Canada Infrastructure Bank Chief Says No Rush on Next Deal

(Bloomberg) -- On the heels of its debut deal, the head of the Canada Infrastructure Bank says it’s open for business.

The bank announced Wednesday funding of C$1.28 billion ($980 million) for a Montreal rail line, in the form of a low-interest loan, essentially replacing direct federal funding that had been allotted earlier. Creating the lender was a flagship commitment for Prime Minister Justin Trudeau’s government during the 2015 election.

Three years later, the institution is only just ramping up. Pierre Lavallee, who was appointed as the bank’s first president and chief executive officer earlier this year, said in an interview there’s no time line for their next deal and that the bank is still staffing up to full bandwidth.
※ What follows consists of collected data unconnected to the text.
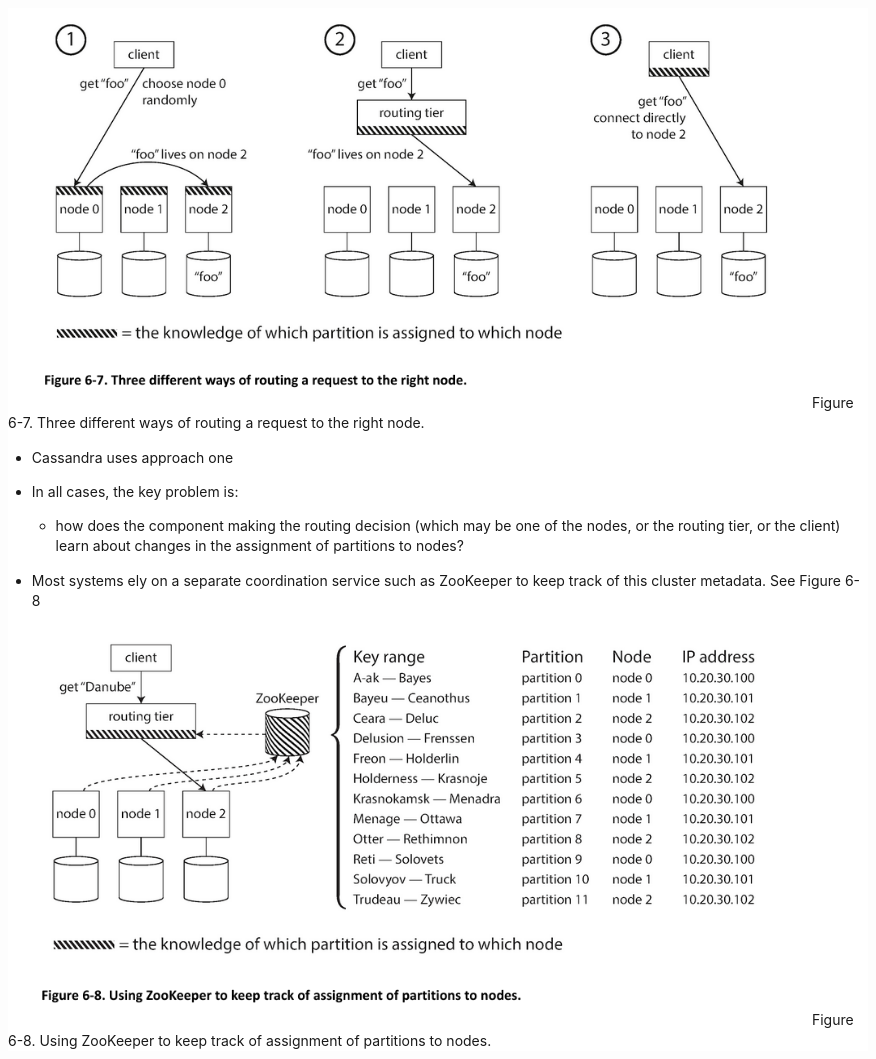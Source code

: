 <img src="/resources/images/ddia/Fig-6-7.png" title="Figure 6-7" style="height: 400px; width:800px;"/>
Figure 6-7. Three different ways of routing a request to the right node.

- Cassandra uses approach one
- In all cases, the key problem is: 
    - how does the component making the routing decision (which may be one 
    of the nodes, or the routing tier, or the client) learn about changes 
    in the assignment of partitions to nodes?

- Most systems ely on a separate coordination service such as ZooKeeper to 
keep track of this cluster metadata. See Figure 6-8
<img src="/resources/images/ddia/Fig-6-8.png" title="Figure 6-8" style="height: 400px; width:800px;"/>
Figure 6-8. Using ZooKeeper to keep track of assignment of partitions to nodes.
Nonetheless, he hailed the rail deal as a mile-marker.

It shows “we’re in business, and that we’re able to create good, customized financing for projects,” Lavallee said in a phone interview. “What we’re trying to achieve is the right balance between risk, return, various features, what happens under various scenarios. It really is a multi-part picture that we try to build.”

Slow Start

Infrastructure spending was a key pledge of the Trudeau government, in a bid to stoke long-term growth with a mix of direct government spending and financing from the new infrastructure bank, created with C$35 billion in government funding. Things are moving slower than first expected -- Trudeau has been deferring infrastructure spending and the bank may still be months away from funding an original project. Its first investment simply replaces direct federal funding that had been announced a year earlier.

The bank’s mandate is to help spur large-scale projects, typically with a revenue stream. Lavallee declined to say how quickly the next investment will be announced but said it will take nine to 18 months, after his arrival this spring, to staff up the agency.

“This is still very early days and we’re still very much in the process of building our capacity, so even if I wanted to tackle a large number of these in parallel, our capacity is constrained. We will continue to announce our investments as they take place,” he said, adding: “At this stage, our bandwidth is quite restricted.”

The bank won’t put artificial deadlines on deals, he said, and it’s unclear whether the rail deal’s size will be a benchmark. “I think large, institutional investors will want to look at projects where they can deploy a significant amount of capital, so time will tell whether this is middle of the pack or slightly larger or slightly smaller,” he said.

The rail deal is structured as a 15-year loan, starting with an interest rate of 1 percent that will rise to 3 percent over the term.